The Statistics of the Cross-Spectrum and the Spectrum Average: Generalization to Multiple Instruments

TL;DR

This paper compares the statistical properties of the spectrum average and cross-spectrum estimators for red noise processes, extending the analysis to multiple instruments and applying it to radio astronomy observations.

Contribution

It generalizes the cross-spectrum estimator to multiple instruments and analyzes its statistical distribution, providing new insights for low-frequency power spectrum measurement.

Findings

Cross-spectrum estimator follows a Variance-Gamma distribution with two instruments.

Generalization to q devices is derived.

Application to millisecond pulsar observations with 5 radio telescopes.

Abstract

This article addresses the measurement of the power spectrum of red noise processes at the lowest frequencies, where the minimum acquisition time is so long that it is impossible to average on a sequence of data record.
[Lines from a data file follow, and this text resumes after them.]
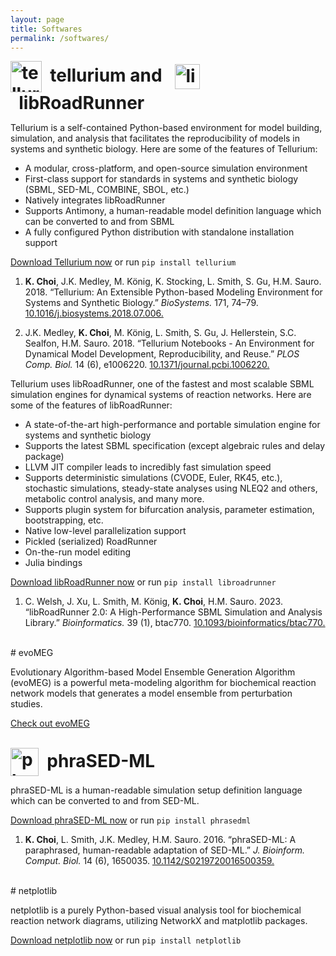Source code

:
 ```yaml
---
layout: page
title: Softwares
permalink: /softwares/
---
```


<h1 style="display: inline;"><img title="tellurium logo" src="/assets/images/tellurium_logo.png" height="50" style="display: inline; vertical-align:middle"/>&nbsp;&nbsp;tellurium and &nbsp;&nbsp;<img title="libroadrunner logo" src="/assets/images/libroadrunner_logo_tan.jpg" height="40" style="display: inline; vertical-align:middle"/>&nbsp;&nbsp;libRoadRunner</h1>

Tellurium is a self-contained Python-based environment for model building, simulation, and analysis that facilitates the reproducibility of models in systems and synthetic biology.
Here are some of the features of Tellurium:

- A modular, cross-platform, and open-source simulation environment
- First-class support for standards in systems and synthetic biology (SBML, SED-ML, COMBINE, SBOL, etc.)
- Natively integrates libRoadRunner
- Supports Antimony, a human-readable model definition language which can be converted to and from SBML
- A fully configured Python distribution with standalone installation support

[Download Tellurium now](https://github.com/sys-bio/tellurium) or run `pip install tellurium`

1. **K. Choi**, J.K. Medley, M. König, K. Stocking, L. Smith, S. Gu, H.M. Sauro. 2018. “Tellurium: An Extensible Python-based Modeling Environment for Systems and Synthetic Biology.” _BioSystems._ 171, 74–79. [10.1016/j.biosystems.2018.07.006.](https://doi.org/10.1016/j.biosystems.2018.07.006)

2. J.K. Medley, **K. Choi**, M. König, L. Smith, S. Gu, J. Hellerstein, S.C. Sealfon, H.M. Sauro. 2018. “Tellurium Notebooks - An Environment for Dynamical Model Development, Reproducibility, and Reuse.” _PLOS Comp. Biol._ 14 (6), e1006220. [10.1371/journal.pcbi.1006220.](https://doi.org/10.1371/journal.pcbi.1006220)

Tellurium uses libRoadRunner, one of the fastest and most scalable SBML simulation engines for dynamical systems of reaction networks. 
Here are some of the features of libRoadRunner:

- A state-of-the-art high-performance and portable simulation engine for systems and synthetic biology
- Supports the latest SBML specification (except algebraic rules and delay package)
- LLVM JIT compiler leads to incredibly fast simulation speed
- Supports deterministic simulations (CVODE, Euler, RK45, etc.), stochastic simulations, steady-state analyses using NLEQ2 and others, metabolic control analysis, and many more.
- Supports plugin system for bifurcation analysis, parameter estimation, bootstrapping, etc.
- Native low-level parallelization support
- Pickled (serialized) RoadRunner
- On-the-run model editing
- Julia bindings

[Download libRoadRunner now](https://github.com/sys-bio/roadrunner) or run `pip install libroadrunner`

1. C. Welsh, J. Xu, L. Smith, M. König, **K. Choi**, H.M. Sauro. 2023. “libRoadRunner 2.0: A High-Performance SBML Simulation and Analysis Library.” _Bioinformatics._ 39 (1), btac770. [10.1093/bioinformatics/btac770.](https://doi.org/10.1093/bioinformatics/btac770)

<br/>
# evoMEG

Evolutionary Algorithm-based Model Ensemble Generation Algorithm (evoMEG) is a powerful meta-modeling algorithm for biochemical reaction network models that generates a model ensemble from perturbation studies.

[Check out evoMEG](https://github.com/kirichoi/evoMEG)

<br/>
<h1 style="display: inline;"><img title="phrasedml logo" src="/assets/images/phrasedml_logo.png" height="45" style="display: inline; vertical-align:middle"/>&nbsp;&nbsp;phraSED-ML</h1>

phraSED-ML is a human-readable simulation setup definition language which can be converted to and from SED-ML.

[Download phraSED-ML now](https://github.com/sys-bio/phrasedml) or run `pip install phrasedml`

1. **K. Choi**, L. Smith, J.K. Medley, H.M. Sauro. 2016. “phraSED-ML: A paraphrased, human-readable adaptation of SED-ML.” _J. Bioinform. Comput. Biol._ 14 (6), 1650035. [10.1142/S0219720016500359.](https://doi.org/10.1142/S0219720016500359)

<br/>
# netplotlib

netplotlib is a purely Python-based visual analysis tool for biochemical reaction network diagrams, utilizing NetworkX and matplotlib packages.

[Download netplotlib now](https://github.com/kirichoi/netplotlib) or run `pip install netplotlib`


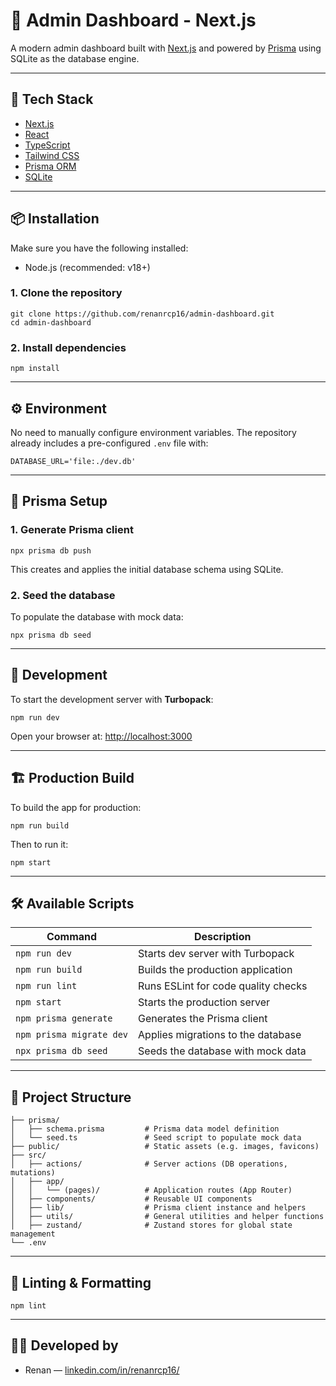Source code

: # 🧠 Admin Dashboard - Next.js

A modern admin dashboard built with [Next.js](https://nextjs.org/) and powered by [Prisma](https://www.prisma.io/) using SQLite as the database engine.

---

## 🚀 Tech Stack

- [Next.js](https://nextjs.org/)
- [React](https://reactjs.org/)
- [TypeScript](https://www.typescriptlang.org/)
- [Tailwind CSS](https://tailwindcss.com/)
- [Prisma ORM](https://www.prisma.io/)
- [SQLite](https://www.sqlite.org/)

---

## 📦 Installation

Make sure you have the following installed:

- Node.js (recommended: v18+)

### 1. Clone the repository

```
git clone https://github.com/renanrcp16/admin-dashboard.git
cd admin-dashboard
```

### 2. Install dependencies

```
npm install
```

---

## ⚙️ Environment

No need to manually configure environment variables. The repository already includes a pre-configured `.env` file with:

```env
DATABASE_URL='file:./dev.db'
```

---

## 🔧 Prisma Setup

### 1. Generate Prisma client

```
npx prisma db push
```

This creates and applies the initial database schema using SQLite.

### 2. Seed the database

To populate the database with mock data:

```
npx prisma db seed
```

---

## 🧪 Development

To start the development server with **Turbopack**:

```
npm run dev
```

Open your browser at: [http://localhost:3000](http://localhost:3000)

---

## 🏗️ Production Build

To build the app for production:

```
npm run build
```

Then to run it:

```
npm start
```

---

## 🛠️ Available Scripts

| Command                  | Description                         |
| ------------------------ | ----------------------------------- |
| `npm run dev`            | Starts dev server with Turbopack    |
| `npm run build`          | Builds the production application   |
| `npm run lint`           | Runs ESLint for code quality checks |
| `npm start`              | Starts the production server        |
| `npm prisma generate`    | Generates the Prisma client         |
| `npm prisma migrate dev` | Applies migrations to the database  |
| `npx prisma db seed`     | Seeds the database with mock data   |

---

## 📁 Project Structure

```
├── prisma/
│   ├── schema.prisma         # Prisma data model definition
│   └── seed.ts               # Seed script to populate mock data
├── public/                   # Static assets (e.g. images, favicons)
├── src/
│   ├── actions/              # Server actions (DB operations, mutations)
│   ├── app/
│   │   └── (pages)/          # Application routes (App Router)
│   ├── components/           # Reusable UI components
│   ├── lib/                  # Prisma client instance and helpers
│   ├── utils/                # General utilities and helper functions
│   ├── zustand/              # Zustand stores for global state management
└── .env
```

---

## 🧹 Linting & Formatting

```
npm lint
```

---

## 👨‍💻 Developed by

- Renan — [linkedin.com/in/renanrcp16/](https://www.linkedin.com/in/renanrcp16/)
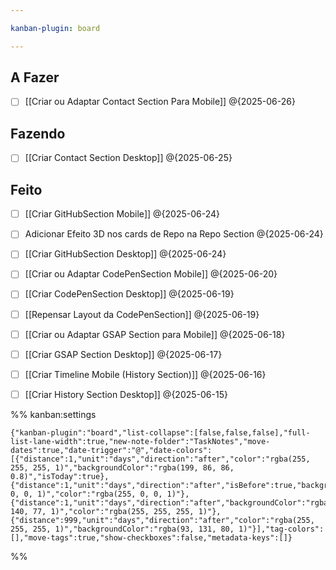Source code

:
 ```yaml
---

kanban-plugin: board

---
```


## A Fazer

- [ ] [[Criar ou Adaptar Contact Section Para Mobile]] @{2025-06-26}


## Fazendo

- [ ] [[Criar Contact Section Desktop]] @{2025-06-25}


## Feito

- [ ] [[Criar GitHubSection Mobile]] @{2025-06-24}
- [ ] Adicionar Efeito 3D nos cards de Repo na Repo Section @{2025-06-24}
- [ ] [[Criar GitHubSection Desktop]] @{2025-06-24}
- [ ] [[Criar ou Adaptar CodePenSection Mobile]] @{2025-06-20}
- [ ] [[Criar CodePenSection Desktop]] @{2025-06-19}
- [ ] [[Repensar Layout da CodePenSection]] @{2025-06-19}
- [ ] [[Criar ou Adaptar GSAP Section para Mobile]] @{2025-06-18}
- [ ] [[Criar GSAP Section Desktop]] @{2025-06-17}
- [ ] [[Criar Timeline Mobile (History Section)]] @{2025-06-16}
- [ ] [[Criar History Section Desktop]] @{2025-06-15}




%% kanban:settings
```
{"kanban-plugin":"board","list-collapse":[false,false,false],"full-list-lane-width":true,"new-note-folder":"TaskNotes","move-dates":true,"date-trigger":"@","date-colors":[{"distance":1,"unit":"days","direction":"after","color":"rgba(255, 255, 255, 1)","backgroundColor":"rgba(199, 86, 86, 0.8)","isToday":true},{"distance":1,"unit":"days","direction":"after","isBefore":true,"backgroundColor":"rgba(0, 0, 0, 1)","color":"rgba(255, 0, 0, 1)"},{"distance":1,"unit":"days","direction":"after","backgroundColor":"rgba(143, 140, 77, 1)","color":"rgba(255, 255, 255, 1)"},{"distance":999,"unit":"days","direction":"after","color":"rgba(255, 255, 255, 1)","backgroundColor":"rgba(93, 131, 80, 1)"}],"tag-colors":[],"move-tags":true,"show-checkboxes":false,"metadata-keys":[]}
```
%%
Therefore, averaging is possible only on simultaneous observation of multiple instruments. This is the case of radio astronomy, which we take as the paradigm, but examples may be found in other fields such as climatology and geodesy. We compare the Bayesian confidence interval of the red-noise parameter using two estimators, the spectrum average and the cross-spectrum. While the spectrum average is widely used, the cross-spectrum using multiple instruments is rather uncommon. With two instruments, the cross-spectrum estimator leads to the Variance-Gamma distribution. A generalization to $q$ devices is provided, with the example of the observation of millisecond pulsars with 5 radio telescopes.